(Entries shown)
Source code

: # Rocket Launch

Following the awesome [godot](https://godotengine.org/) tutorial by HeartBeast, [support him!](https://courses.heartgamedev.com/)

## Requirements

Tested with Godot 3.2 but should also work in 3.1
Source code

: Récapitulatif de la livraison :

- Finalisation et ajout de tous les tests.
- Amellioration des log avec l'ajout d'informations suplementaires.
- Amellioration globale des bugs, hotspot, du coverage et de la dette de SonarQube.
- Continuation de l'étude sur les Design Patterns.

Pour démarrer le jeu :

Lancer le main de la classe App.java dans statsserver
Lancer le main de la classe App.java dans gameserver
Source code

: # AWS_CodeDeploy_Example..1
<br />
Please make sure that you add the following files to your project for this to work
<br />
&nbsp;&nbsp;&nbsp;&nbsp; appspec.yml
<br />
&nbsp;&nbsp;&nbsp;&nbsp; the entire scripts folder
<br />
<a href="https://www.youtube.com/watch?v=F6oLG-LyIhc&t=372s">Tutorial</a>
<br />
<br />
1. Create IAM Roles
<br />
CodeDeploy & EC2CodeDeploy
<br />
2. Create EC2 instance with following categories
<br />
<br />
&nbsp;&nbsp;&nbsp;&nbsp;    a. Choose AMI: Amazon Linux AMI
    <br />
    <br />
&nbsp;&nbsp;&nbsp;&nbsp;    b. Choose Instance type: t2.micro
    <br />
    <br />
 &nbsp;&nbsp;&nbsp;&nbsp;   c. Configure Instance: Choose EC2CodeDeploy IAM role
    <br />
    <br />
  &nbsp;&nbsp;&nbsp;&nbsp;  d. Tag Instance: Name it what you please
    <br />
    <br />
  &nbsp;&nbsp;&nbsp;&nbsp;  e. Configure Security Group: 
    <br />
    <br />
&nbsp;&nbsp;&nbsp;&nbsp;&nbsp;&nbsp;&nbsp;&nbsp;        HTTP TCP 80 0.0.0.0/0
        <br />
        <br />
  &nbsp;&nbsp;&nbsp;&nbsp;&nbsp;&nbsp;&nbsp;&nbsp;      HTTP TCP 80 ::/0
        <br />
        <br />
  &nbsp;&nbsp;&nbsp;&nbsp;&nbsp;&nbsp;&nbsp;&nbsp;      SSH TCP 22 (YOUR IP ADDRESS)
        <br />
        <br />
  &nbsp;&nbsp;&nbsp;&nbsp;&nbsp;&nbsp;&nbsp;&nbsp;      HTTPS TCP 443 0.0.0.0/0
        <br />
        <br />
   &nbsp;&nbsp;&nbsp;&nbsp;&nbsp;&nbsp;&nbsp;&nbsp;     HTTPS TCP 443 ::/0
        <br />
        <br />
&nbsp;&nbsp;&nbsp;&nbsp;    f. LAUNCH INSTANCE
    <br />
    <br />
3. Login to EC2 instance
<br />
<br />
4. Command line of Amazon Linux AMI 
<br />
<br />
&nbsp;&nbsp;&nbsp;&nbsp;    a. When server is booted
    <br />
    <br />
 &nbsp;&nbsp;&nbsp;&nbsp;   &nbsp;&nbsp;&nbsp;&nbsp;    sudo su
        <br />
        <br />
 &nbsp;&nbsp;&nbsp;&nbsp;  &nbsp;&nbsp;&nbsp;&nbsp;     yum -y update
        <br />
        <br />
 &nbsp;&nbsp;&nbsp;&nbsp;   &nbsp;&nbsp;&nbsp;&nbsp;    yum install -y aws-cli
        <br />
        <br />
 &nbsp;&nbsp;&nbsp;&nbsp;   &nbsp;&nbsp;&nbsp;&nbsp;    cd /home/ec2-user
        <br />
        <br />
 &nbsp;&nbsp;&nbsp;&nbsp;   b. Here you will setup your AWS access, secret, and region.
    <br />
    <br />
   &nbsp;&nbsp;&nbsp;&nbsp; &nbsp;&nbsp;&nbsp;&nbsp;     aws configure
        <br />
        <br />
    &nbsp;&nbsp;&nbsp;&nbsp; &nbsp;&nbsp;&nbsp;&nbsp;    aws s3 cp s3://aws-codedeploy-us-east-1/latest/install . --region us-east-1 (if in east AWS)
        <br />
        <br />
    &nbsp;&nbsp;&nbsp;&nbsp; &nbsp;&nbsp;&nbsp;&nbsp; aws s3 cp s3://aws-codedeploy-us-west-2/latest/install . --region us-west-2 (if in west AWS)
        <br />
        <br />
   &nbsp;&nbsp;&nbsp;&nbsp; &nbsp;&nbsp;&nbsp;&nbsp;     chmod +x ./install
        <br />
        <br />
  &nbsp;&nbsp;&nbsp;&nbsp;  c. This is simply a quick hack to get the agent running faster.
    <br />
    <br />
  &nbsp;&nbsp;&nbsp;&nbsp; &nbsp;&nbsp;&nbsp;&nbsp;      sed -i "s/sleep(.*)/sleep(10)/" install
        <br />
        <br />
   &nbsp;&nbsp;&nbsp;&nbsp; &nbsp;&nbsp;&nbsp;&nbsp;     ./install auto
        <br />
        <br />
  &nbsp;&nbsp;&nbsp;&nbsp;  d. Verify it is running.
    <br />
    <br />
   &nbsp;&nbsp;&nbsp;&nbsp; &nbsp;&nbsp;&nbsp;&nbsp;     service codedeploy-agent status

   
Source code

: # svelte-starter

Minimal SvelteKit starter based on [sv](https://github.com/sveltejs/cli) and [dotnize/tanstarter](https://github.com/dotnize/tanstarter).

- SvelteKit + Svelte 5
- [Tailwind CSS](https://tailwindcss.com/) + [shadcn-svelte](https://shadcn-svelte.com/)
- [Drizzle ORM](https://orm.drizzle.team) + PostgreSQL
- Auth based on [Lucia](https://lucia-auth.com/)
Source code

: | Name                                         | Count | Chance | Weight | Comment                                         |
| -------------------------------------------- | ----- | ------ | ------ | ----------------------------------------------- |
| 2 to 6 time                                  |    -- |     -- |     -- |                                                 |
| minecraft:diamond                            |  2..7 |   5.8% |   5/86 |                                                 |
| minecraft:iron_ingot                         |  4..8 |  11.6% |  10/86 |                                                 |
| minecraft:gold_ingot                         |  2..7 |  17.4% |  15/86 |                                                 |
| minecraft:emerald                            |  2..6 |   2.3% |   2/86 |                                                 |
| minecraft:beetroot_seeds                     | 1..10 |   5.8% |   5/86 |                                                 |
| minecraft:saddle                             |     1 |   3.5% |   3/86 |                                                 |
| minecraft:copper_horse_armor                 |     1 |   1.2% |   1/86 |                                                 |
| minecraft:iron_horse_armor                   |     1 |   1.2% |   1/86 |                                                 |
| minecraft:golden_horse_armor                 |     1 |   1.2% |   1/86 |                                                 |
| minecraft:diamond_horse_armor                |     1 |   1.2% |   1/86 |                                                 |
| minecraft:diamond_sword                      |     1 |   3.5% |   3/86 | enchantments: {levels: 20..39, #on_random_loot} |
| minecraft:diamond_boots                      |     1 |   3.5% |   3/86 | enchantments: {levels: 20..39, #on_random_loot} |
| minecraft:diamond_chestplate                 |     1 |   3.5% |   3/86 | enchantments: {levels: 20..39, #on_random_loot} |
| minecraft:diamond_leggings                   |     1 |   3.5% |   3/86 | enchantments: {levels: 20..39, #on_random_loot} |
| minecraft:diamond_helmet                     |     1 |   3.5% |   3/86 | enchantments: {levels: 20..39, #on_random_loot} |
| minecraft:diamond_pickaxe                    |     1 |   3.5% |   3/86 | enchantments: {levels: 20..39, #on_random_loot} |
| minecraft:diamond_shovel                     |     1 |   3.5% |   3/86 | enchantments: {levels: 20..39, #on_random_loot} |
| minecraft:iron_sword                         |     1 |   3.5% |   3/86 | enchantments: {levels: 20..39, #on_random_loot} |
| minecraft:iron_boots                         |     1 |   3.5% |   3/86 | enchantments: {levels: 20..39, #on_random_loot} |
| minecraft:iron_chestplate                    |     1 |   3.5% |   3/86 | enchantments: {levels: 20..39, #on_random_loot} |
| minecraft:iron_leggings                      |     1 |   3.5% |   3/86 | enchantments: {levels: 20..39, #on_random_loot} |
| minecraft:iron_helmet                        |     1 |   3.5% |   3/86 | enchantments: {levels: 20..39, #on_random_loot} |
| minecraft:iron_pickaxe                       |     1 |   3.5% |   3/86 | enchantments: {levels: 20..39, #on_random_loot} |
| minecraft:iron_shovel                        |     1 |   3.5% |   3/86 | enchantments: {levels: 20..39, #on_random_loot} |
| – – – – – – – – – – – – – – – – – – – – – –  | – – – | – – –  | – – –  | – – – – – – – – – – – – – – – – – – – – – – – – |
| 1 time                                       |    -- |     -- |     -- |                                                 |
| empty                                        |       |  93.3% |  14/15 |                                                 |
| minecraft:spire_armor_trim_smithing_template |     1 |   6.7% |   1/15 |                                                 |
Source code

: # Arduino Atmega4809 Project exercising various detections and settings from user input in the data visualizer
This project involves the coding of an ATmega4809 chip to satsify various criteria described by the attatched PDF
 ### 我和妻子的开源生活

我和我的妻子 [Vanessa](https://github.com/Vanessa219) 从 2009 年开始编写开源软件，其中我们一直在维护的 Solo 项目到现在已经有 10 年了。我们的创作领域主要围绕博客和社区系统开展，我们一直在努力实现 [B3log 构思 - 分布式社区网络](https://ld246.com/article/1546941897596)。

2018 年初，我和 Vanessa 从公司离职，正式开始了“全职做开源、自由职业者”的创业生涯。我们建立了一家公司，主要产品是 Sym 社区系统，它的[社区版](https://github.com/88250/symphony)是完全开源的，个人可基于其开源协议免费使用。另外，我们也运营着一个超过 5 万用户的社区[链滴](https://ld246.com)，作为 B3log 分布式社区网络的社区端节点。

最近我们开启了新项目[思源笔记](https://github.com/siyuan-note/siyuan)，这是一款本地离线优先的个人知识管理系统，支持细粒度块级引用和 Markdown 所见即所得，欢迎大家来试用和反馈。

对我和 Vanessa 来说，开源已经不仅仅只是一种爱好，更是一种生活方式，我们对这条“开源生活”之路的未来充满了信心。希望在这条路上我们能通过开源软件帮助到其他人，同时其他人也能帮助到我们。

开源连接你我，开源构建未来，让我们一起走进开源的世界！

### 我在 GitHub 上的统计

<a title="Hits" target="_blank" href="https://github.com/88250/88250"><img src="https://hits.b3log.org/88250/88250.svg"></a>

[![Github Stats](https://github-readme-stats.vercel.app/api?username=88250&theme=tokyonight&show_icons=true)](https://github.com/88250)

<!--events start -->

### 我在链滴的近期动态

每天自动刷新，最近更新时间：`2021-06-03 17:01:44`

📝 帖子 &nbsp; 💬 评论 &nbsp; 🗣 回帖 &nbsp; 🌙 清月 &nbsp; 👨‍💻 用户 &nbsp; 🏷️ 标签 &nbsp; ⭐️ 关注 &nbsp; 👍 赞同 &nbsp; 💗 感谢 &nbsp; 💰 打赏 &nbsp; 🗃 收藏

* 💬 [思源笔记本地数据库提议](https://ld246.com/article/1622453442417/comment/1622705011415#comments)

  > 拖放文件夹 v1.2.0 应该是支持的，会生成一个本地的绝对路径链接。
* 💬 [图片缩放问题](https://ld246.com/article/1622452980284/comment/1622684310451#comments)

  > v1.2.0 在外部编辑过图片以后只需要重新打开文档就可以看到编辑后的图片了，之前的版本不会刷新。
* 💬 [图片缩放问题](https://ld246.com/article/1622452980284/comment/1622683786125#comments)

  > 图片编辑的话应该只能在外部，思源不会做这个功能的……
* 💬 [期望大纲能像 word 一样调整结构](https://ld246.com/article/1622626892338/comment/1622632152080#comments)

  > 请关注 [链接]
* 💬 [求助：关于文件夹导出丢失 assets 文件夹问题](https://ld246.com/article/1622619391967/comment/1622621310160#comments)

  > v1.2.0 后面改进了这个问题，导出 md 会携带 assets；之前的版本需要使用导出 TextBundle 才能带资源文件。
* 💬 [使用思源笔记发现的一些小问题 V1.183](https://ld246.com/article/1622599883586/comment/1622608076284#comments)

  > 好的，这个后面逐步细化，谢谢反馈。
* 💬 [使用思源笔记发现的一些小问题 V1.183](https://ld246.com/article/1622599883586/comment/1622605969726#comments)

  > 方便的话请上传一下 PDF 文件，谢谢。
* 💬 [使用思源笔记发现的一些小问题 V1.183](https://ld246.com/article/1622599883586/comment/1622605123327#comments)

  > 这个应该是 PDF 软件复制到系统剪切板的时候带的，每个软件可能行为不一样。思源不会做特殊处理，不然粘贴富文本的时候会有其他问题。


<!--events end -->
(End Entries shown)
The expected answer is every line above in which the word "region" appears.

 &nbsp;&nbsp;&nbsp;&nbsp;   b. Here you will setup your AWS access, secret, and region.
    &nbsp;&nbsp;&nbsp;&nbsp; &nbsp;&nbsp;&nbsp;&nbsp;    aws s3 cp s3://aws-codedeploy-us-east-1/latest/install . --region us-east-1 (if in east AWS)
    &nbsp;&nbsp;&nbsp;&nbsp; &nbsp;&nbsp;&nbsp;&nbsp; aws s3 cp s3://aws-codedeploy-us-west-2/latest/install . --region us-west-2 (if in west AWS)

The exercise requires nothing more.